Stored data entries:
=-=-=-=-=

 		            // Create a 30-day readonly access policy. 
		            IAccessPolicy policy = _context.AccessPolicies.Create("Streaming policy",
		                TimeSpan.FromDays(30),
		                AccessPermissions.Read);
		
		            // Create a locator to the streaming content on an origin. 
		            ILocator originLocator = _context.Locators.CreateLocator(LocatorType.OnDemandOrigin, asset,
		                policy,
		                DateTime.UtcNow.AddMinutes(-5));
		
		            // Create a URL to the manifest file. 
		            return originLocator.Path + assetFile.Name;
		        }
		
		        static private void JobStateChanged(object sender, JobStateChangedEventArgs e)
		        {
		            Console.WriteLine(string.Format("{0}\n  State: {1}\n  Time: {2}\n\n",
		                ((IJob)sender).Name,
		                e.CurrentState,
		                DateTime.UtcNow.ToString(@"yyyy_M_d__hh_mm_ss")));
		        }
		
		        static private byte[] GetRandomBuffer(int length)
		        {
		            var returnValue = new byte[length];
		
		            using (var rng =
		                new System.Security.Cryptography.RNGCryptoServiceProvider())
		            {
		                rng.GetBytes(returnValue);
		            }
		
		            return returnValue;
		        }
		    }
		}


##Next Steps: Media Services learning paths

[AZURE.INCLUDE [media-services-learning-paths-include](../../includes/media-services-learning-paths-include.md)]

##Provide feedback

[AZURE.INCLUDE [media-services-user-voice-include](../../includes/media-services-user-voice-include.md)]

=-=-=-=-=

## ASSIGNMENT:
Which lines above hold the string "INCLUDE"? Please copy all of them.

## ANSWER FOR THE TASK:
[AZURE.INCLUDE [media-services-learning-paths-include](../../includes/media-services-learning-paths-include.md)]
[AZURE.INCLUDE [media-services-user-voice-include](../../includes/media-services-user-voice-include.md)]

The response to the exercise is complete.